Pamiętam z lektury "Pięciu kat kacetu" Stanisława Grzesiuka, najlepszych wspomnień codzienności niemieckich nazistowskich obozów koncentracyjnych (tych leżących w samym sercu Niemiec i Austrii) scenę, a właściwie cały obrzęd rodzinnej kremacji ciał zamęczonych głodem i morderczą pracą, lub zwyczajnym morderstwem (w tym utopieniem w wiadrze, lub pobiciem) więźniów.
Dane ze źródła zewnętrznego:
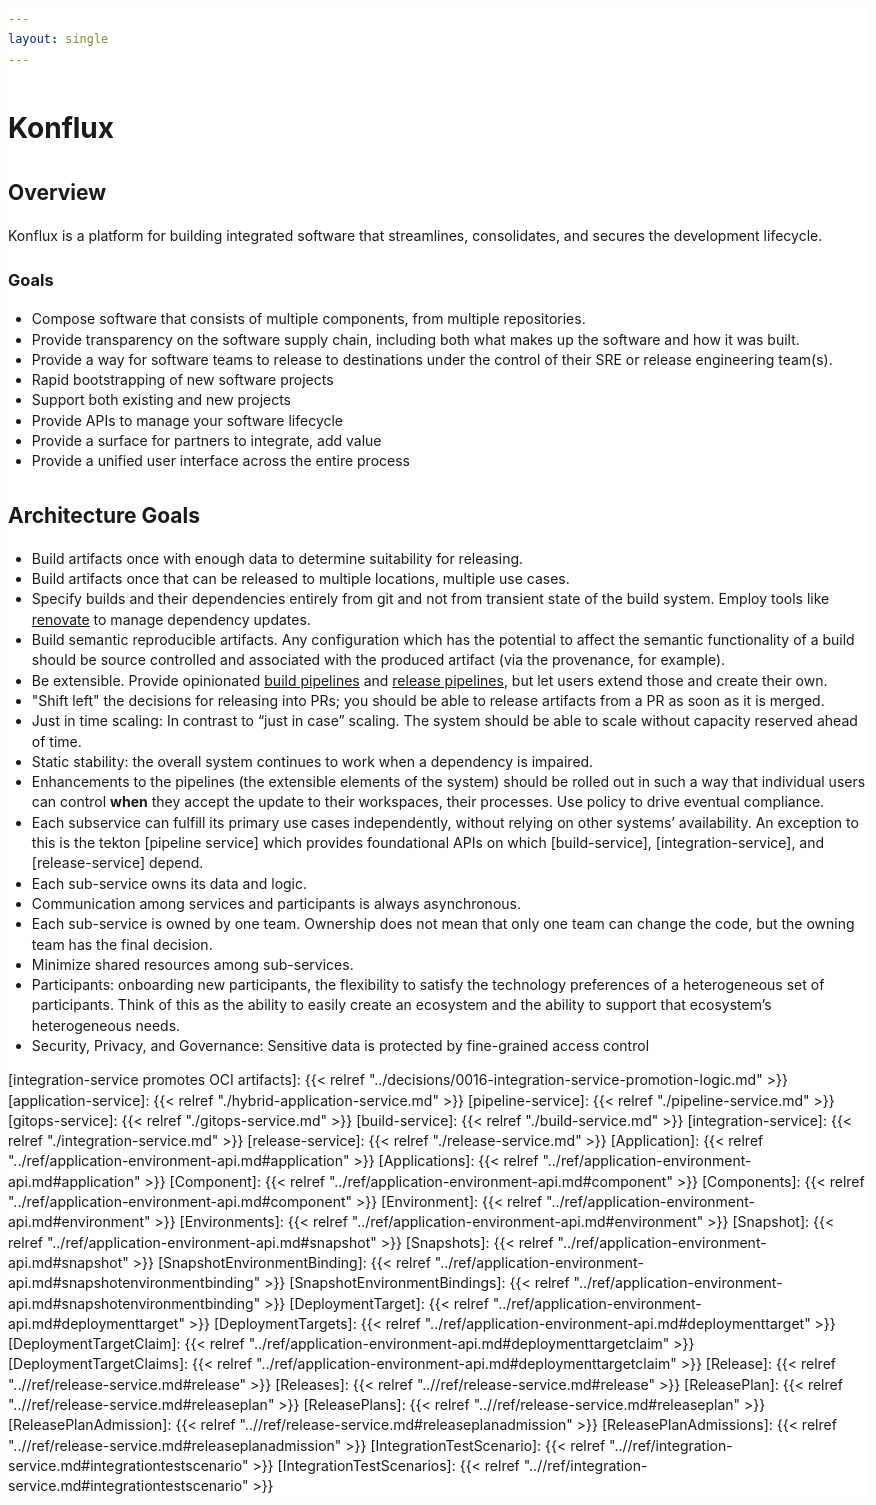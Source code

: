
 ```yaml
---
layout: single
---
```

# Konflux

## Overview
Konflux is a platform for building integrated software that streamlines, consolidates, and secures the development lifecycle.


### Goals
- Compose software that consists of multiple components, from multiple repositories.
- Provide transparency on the software supply chain, including both what makes up the software and how it was built.
- Provide a way for software teams to release to destinations under the control of their SRE or release engineering team(s).
- Rapid bootstrapping of new software projects
- Support both existing and new projects
- Provide APIs to manage your software lifecycle
- Provide a surface for partners to integrate, add value
- Provide a unified user interface across the entire process

## Architecture Goals

- Build artifacts once with enough data to determine suitability for releasing.
- Build artifacts once that can be released to multiple locations, multiple use cases.
- Specify builds and their dependencies entirely from git and not from transient state of the build system. Employ tools like [renovate](https://docs.renovatebot.com/) to manage dependency updates.
- Build semantic reproducible artifacts. Any configuration which has the potential to affect the semantic functionality of a build should be source controlled and associated with the produced artifact (via the provenance, for example).
- Be extensible. Provide opinionated [build pipelines](https://github.com/redhat-appstudio/build-definitions/) and [release pipelines](https://github.com/redhat-appstudio/release-service-catalog), but let users extend those and create their own.
- "Shift left" the decisions for releasing into PRs; you should be able to release artifacts from a PR as soon as it is merged.
- Just in time scaling: In contrast to “just in case” scaling. The system should be able to scale without capacity reserved ahead of time.
- Static stability: the overall system continues to work when a dependency is impaired.
- Enhancements to the pipelines (the extensible elements of the system) should be rolled out in such a way that individual users can control **when** they accept the update to their workspaces, their processes. Use policy to drive eventual compliance.
- Each subservice can fulfill its primary use cases independently, without relying on other systems’ availability. An exception to this is the tekton [pipeline service] which provides foundational APIs on which [build-service], [integration-service], and [release-service] depend.
- Each sub-service owns its data and logic.
- Communication among services and participants is always asynchronous.
- Each sub-service is owned by one team. Ownership does not mean that only one team can change the code, but the owning team has the final decision.
- Minimize shared resources among sub-services.
- Participants: onboarding new participants, the flexibility to satisfy the technology preferences of a heterogeneous set of participants. Think of this as the ability to easily create an ecosystem and the ability to support that ecosystem’s heterogeneous needs.
- Security, Privacy, and Governance: Sensitive data is protected by fine-grained access control


[integration-service promotes OCI artifacts]: {{< relref "../decisions/0016-integration-service-promotion-logic.md" >}}
[application-service]: {{< relref "./hybrid-application-service.md" >}}
[pipeline-service]: {{< relref "./pipeline-service.md" >}}
[gitops-service]: {{< relref "./gitops-service.md" >}}
[build-service]: {{< relref "./build-service.md" >}}
[integration-service]: {{< relref "./integration-service.md" >}}
[release-service]: {{< relref "./release-service.md" >}}
[Application]: {{< relref "../ref/application-environment-api.md#application" >}}
[Applications]: {{< relref "../ref/application-environment-api.md#application" >}}
[Component]: {{< relref "../ref/application-environment-api.md#component" >}}
[Components]: {{< relref "../ref/application-environment-api.md#component" >}}
[Environment]: {{< relref "../ref/application-environment-api.md#environment" >}}
[Environments]: {{< relref "../ref/application-environment-api.md#environment" >}}
[Snapshot]: {{< relref "../ref/application-environment-api.md#snapshot" >}}
[Snapshots]: {{< relref "../ref/application-environment-api.md#snapshot" >}}
[SnapshotEnvironmentBinding]: {{< relref "../ref/application-environment-api.md#snapshotenvironmentbinding" >}}
[SnapshotEnvironmentBindings]: {{< relref "../ref/application-environment-api.md#snapshotenvironmentbinding" >}}
[DeploymentTarget]: {{< relref "../ref/application-environment-api.md#deploymenttarget" >}}
[DeploymentTargets]: {{< relref "../ref/application-environment-api.md#deploymenttarget" >}}
[DeploymentTargetClaim]: {{< relref "../ref/application-environment-api.md#deploymenttargetclaim" >}}
[DeploymentTargetClaims]: {{< relref "../ref/application-environment-api.md#deploymenttargetclaim" >}}
[Release]: {{< relref "..//ref/release-service.md#release" >}}
[Releases]: {{< relref "..//ref/release-service.md#release" >}}
[ReleasePlan]: {{< relref "..//ref/release-service.md#releaseplan" >}}
[ReleasePlans]: {{< relref "..//ref/release-service.md#releaseplan" >}}
[ReleasePlanAdmission]: {{< relref "..//ref/release-service.md#releaseplanadmission" >}}
[ReleasePlanAdmissions]: {{< relref "..//ref/release-service.md#releaseplanadmission" >}}
[IntegrationTestScenario]: {{< relref "..//ref/integration-service.md#integrationtestscenario" >}}
[IntegrationTestScenarios]: {{< relref "..//ref/integration-service.md#integrationtestscenario" >}}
Otóż rodzina nieboszczyka miała możliwość przybycia do konclagru, aby pożegnać się ze swoim bliskim, a potem być przy spopieleniu jego ciała, a skremowany proch zabrać ze sobą do domu. Wprawdzie nikt nie przechowywał żadnego konkretnego ciała danego zmarłego, a kiedy rodzina zjawiła się przed bramą obozową, to w prosektorium szybko organizowano jakieś zwłoki (a tych w obozie nigdy nie brakło), umieszczano je za grubą, mało co przepuszczającą szybą i dawano jakiś czas na zdrowaśki i inne rytuały. Potem na oczach rodziny wsadzano ciało do kremacji, a po niej oddawano jakąś ilość popiołu rodzinie. Był to oryginalny popiół z ludzkich zwłok, ale nigdy od konkretnego okazywanego ciała, po prostu nabierano szufelką "na oko" i wsypywano do woreczka.
Do "obsługi" takich gości był przeznaczony specjalny esesman mówiący po polsku, który każdej rodzinie z dobrze udawanym smutkiem mówił, że zmarły był lubiany w obozie przez więźniów i nadzorców, bo solidnie pracował. Aha, przyczyną zgonu był zawsze zawał serca, albo inne "pokojowe" choroby, a nigdy rzeczywiste pobicie, niedożywienie, lub wycieńczenie.
Tradycja sowiecka, teraz rosyjska putinowska czyli nawiązująca usilnie do postsowieckiej różni się od nazistowskiej tym, że tak jak Niemcy traktowali "podludzi", to Rosjanie / Sowieci traktują wszystkich ze swoimi włącznie, a nawet przede wszystkim swoich.
Stąd również olbrzymia większość z 22 do 42 milionów sowieckich ofiar II wojny światowej (nazywanej tam Wielką Ojczyźnianą i liczoną od 22 czerwca 1941, czyli o 2 lata mniej niż na świecie) - taka rozpiętość wynika z różnych ich wyliczeń - NIE MA SWOJEGO GROBU, NAWET SYMBOLICZNEGO, ANI NAWET NIE WIADOMO GDZIE UMARŁA / POLEGŁA / GDZIE ZOSTAŁA POCHOWANA.
Stąd obce mi jest zdziwienie, że w trumnie śp. Anny Walentynowicz leżał kto inny, a obok szczątków generała Kwiatkowskiego znajdują się fragmenty 8 (słownie: osiem) innych ciał.
Zdziwiony byłem wtedy, gdy ktoś przytomny, dorosły, obdarzony nie tylko rozumem, ale i jakimiś doradcami, mógł przyjąć, że Rosjanie pod władzą Putina mogą zrobić cokolwiek starannie, a w szczególności tę bardzo im "powiewającą" procedurę.
Zwłaszcza, że porozumienia Tuskowe (czym go tak zastraszyli?) zawierały niepojętą klauzulę o zakazie otwierania trumien w Polsce - śmierdziało to na odległość.
Deklaracja poświadczenia publicznego tych wielu przypadków pogardy i brakoróbstwa powinna skutkować nie tylko odpowiedzialnością polityczną, ale i konstytucyjną i zwykłą karną - jak publiczne poświadczenie nieprawdy przez funkcjonariusza państwowego.